Exercise details: Could each entry below be written out exactly, with every picture dropped?

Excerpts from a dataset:
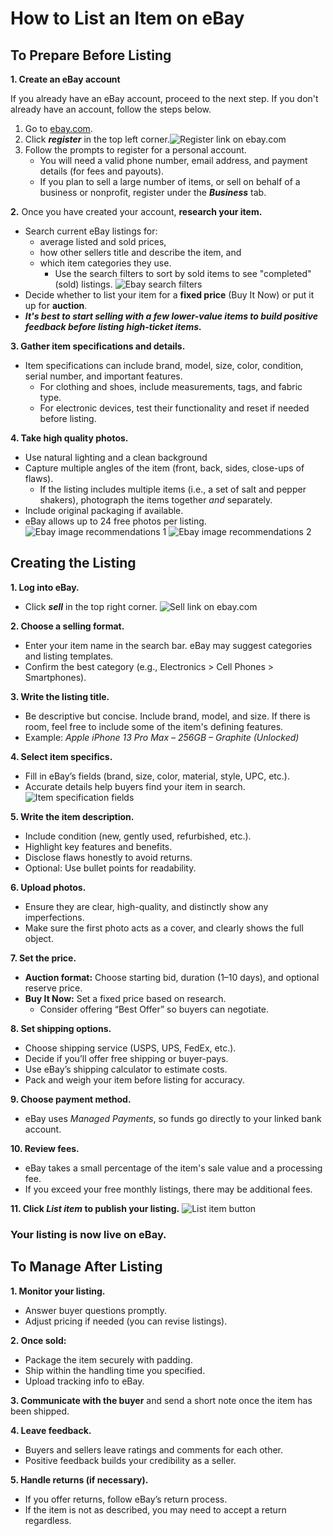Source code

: # How to List an Item on eBay

## To Prepare Before Listing

**1. Create an eBay account** 

If you already have an eBay account, proceed to the next step. If you don't already have an account, follow the steps below.

   1. Go to [ebay.com](https://www.ebay.com).
   2. Click ***register*** in the top left corner.![Register link on ebay.com](./assets/images/screenshots/ebay-register.png)
   3. Follow the prompts to register for a personal account.
      - You will need a valid phone number, email address, and payment details (for fees and payouts).
      - If you plan to sell a large number of items, or sell on behalf of a business or nonprofit, register under the ***Business*** tab.

**2.** Once you have created your account, **research your item.**
   - Search current eBay listings for:
     - average listed and sold prices,
     - how other sellers title and describe the item, and
     - which item categories they use.
       - Use the search filters to sort by sold items to see "completed" (sold) listings. ![Ebay search filters](./assets/images/screenshots/ebay-filters.png)
   - Decide whether to list your item for a **fixed price** (Buy It Now) or put it up for **auction**. 
   - ***It's best to start selling with a few lower-value items to build positive feedback before listing high-ticket items.***

**3. Gather item specifications and details.**
   - Item specifications can include brand, model, size, color, condition, serial number, and important features. 
     - For clothing and shoes, include measurements, tags, and fabric type.
     - For electronic devices, test their functionality and reset if needed before listing.

**4. Take high quality photos.**
   - Use natural lighting and a clean background
   - Capture multiple angles of the item (front, back, sides, close-ups of flaws). 
     - If the listing includes multiple items (i.e., a set of salt and pepper shakers), photograph the items together *and* separately.
   - Include original packaging if available.
   - eBay allows up to 24 free photos per listing.
![Ebay image recommendations 1](./assets/images/screenshots/ebay-images-1.png)
![Ebay image recommendations 2](./assets/images/screenshots/ebay-images-2.png)

## Creating the Listing

**1. Log into eBay.**
   - Click ***sell*** in the top right corner. ![Sell link on ebay.com](./assets/images/screenshots/ebay-sell-button.png)

**2. Choose a selling format.**
   - Enter your item name in the search bar. eBay may suggest categories and listing templates.
   - Confirm the best category (e.g., Electronics > Cell Phones > Smartphones).

**3. Write the listing title.**
   - Be descriptive but concise. Include brand, model, and size. If there is room, feel free to include some of the item's defining features.
   - Example: *Apple iPhone 13 Pro Max – 256GB – Graphite (Unlocked)*

**4. Select item specifics.**
   - Fill in eBay’s fields (brand, size, color, material, style, UPC, etc.).
   - Accurate details help buyers find your item in search. ![Item specification fields](./assets/images/screenshots/ebay-item-specs.png)

**5. Write the item description.**
   - Include condition (new, gently used, refurbished, etc.).
   - Highlight key features and benefits.
   - Disclose flaws honestly to avoid returns.
   - Optional: Use bullet points for readability.

**6. Upload photos.**
   - Ensure they are clear, high-quality, and distinctly show any imperfections.
   - Make sure the first photo acts as a cover, and clearly shows the full object.

**7. Set the price.**
   - **Auction format:** Choose starting bid, duration (1–10 days), and optional reserve price.
   - **Buy It Now:** Set a fixed price based on research.
     - Consider offering “Best Offer” so buyers can negotiate.

**8. Set shipping options.**
   - Choose shipping service (USPS, UPS, FedEx, etc.).
   - Decide if you’ll offer free shipping or buyer-pays.
   - Use eBay’s shipping calculator to estimate costs.
   - Pack and weigh your item before listing for accuracy.

**9. Choose payment method.**
   - eBay uses *Managed Payments*, so funds go directly to your linked bank account.

**10. Review fees.**
   - eBay takes a small percentage of the item's sale value and a processing fee.
   - If you exceed your free monthly listings, there may be additional fees.

**11. Click *List item* to publish your listing.**
![List item button](./assets/images/screenshots/ebay-list-button.png)

### Your listing is now live on eBay.

## To Manage After Listing

**1. Monitor your listing.**
   - Answer buyer questions promptly.
   - Adjust pricing if needed (you can revise listings).

**2. Once sold:**
   - Package the item securely with padding.
   - Ship within the handling time you specified.
   - Upload tracking info to eBay.

**3. Communicate with the buyer** and send a short note once the item has been shipped.

**4. Leave feedback.**
   - Buyers and sellers leave ratings and comments for each other.
   - Positive feedback builds your credibility as a seller.

**5. Handle returns (if necessary).**
   - If you offer returns, follow eBay’s return process.
   - If the item is not as described, you may need to accept a return regardless.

Problem solution:
Source code

: # How to List an Item on eBay

## To Prepare Before Listing

**1. Create an eBay account** 

If you already have an eBay account, proceed to the next step. If you don't already have an account, follow the steps below.

   1. Go to [ebay.com](https://www.ebay.com).
   2. Click ***register*** in the top left corner.![Register link on ebay.com](./assets/images/screenshots/ebay-register.png)
   3. Follow the prompts to register for a personal account.
      - You will need a valid phone number, email address, and payment details (for fees and payouts).
      - If you plan to sell a large number of items, or sell on behalf of a business or nonprofit, register under the ***Business*** tab.

**2.** Once you have created your account, **research your item.**
   - Search current eBay listings for:
     - average listed and sold prices,
     - how other sellers title and describe the item, and
     - which item categories they use.
       - Use the search filters to sort by sold items to see "completed" (sold) listings. ![Ebay search filters](./assets/images/screenshots/ebay-filters.png)
   - Decide whether to list your item for a **fixed price** (Buy It Now) or put it up for **auction**. 
   - ***It's best to start selling with a few lower-value items to build positive feedback before listing high-ticket items.***

**3. Gather item specifications and details.**
   - Item specifications can include brand, model, size, color, condition, serial number, and important features. 
     - For clothing and shoes, include measurements, tags, and fabric type.
     - For electronic devices, test their functionality and reset if needed before listing.

**4. Take high quality photos.**
   - Use natural lighting and a clean background
   - Capture multiple angles of the item (front, back, sides, close-ups of flaws). 
     - If the listing includes multiple items (i.e., a set of salt and pepper shakers), photograph the items together *and* separately.
   - Include original packaging if available.
   - eBay allows up to 24 free photos per listing.
![Ebay image recommendations 1](./assets/images/screenshots/ebay-images-1.png)
![Ebay image recommendations 2](./assets/images/screenshots/ebay-images-2.png)

## Creating the Listing

**1. Log into eBay.**
   - Click ***sell*** in the top right corner. ![Sell link on ebay.com](./assets/images/screenshots/ebay-sell-button.png)

**2. Choose a selling format.**
   - Enter your item name in the search bar. eBay may suggest categories and listing templates.
   - Confirm the best category (e.g., Electronics > Cell Phones > Smartphones).

**3. Write the listing title.**
   - Be descriptive but concise. Include brand, model, and size. If there is room, feel free to include some of the item's defining features.
   - Example: *Apple iPhone 13 Pro Max – 256GB – Graphite (Unlocked)*

**4. Select item specifics.**
   - Fill in eBay’s fields (brand, size, color, material, style, UPC, etc.).
   - Accurate details help buyers find your item in search. ![Item specification fields](./assets/images/screenshots/ebay-item-specs.png)

**5. Write the item description.**
   - Include condition (new, gently used, refurbished, etc.).
   - Highlight key features and benefits.
   - Disclose flaws honestly to avoid returns.
   - Optional: Use bullet points for readability.

**6. Upload photos.**
   - Ensure they are clear, high-quality, and distinctly show any imperfections.
   - Make sure the first photo acts as a cover, and clearly shows the full object.

**7. Set the price.**
   - **Auction format:** Choose starting bid, duration (1–10 days), and optional reserve price.
   - **Buy It Now:** Set a fixed price based on research.
     - Consider offering “Best Offer” so buyers can negotiate.

**8. Set shipping options.**
   - Choose shipping service (USPS, UPS, FedEx, etc.).
   - Decide if you’ll offer free shipping or buyer-pays.
   - Use eBay’s shipping calculator to estimate costs.
   - Pack and weigh your item before listing for accuracy.

**9. Choose payment method.**
   - eBay uses *Managed Payments*, so funds go directly to your linked bank account.

**10. Review fees.**
   - eBay takes a small percentage of the item's sale value and a processing fee.
   - If you exceed your free monthly listings, there may be additional fees.

**11. Click *List item* to publish your listing.**
![List item button](./assets/images/screenshots/ebay-list-button.png)

### Your listing is now live on eBay.

## To Manage After Listing

**1. Monitor your listing.**
   - Answer buyer questions promptly.
   - Adjust pricing if needed (you can revise listings).

**2. Once sold:**
   - Package the item securely with padding.
   - Ship within the handling time you specified.
   - Upload tracking info to eBay.

**3. Communicate with the buyer** and send a short note once the item has been shipped.

**4. Leave feedback.**
   - Buyers and sellers leave ratings and comments for each other.
   - Positive feedback builds your credibility as a seller.

**5. Handle returns (if necessary).**
   - If you offer returns, follow eBay’s return process.
   - If the item is not as described, you may need to accept a return regardless.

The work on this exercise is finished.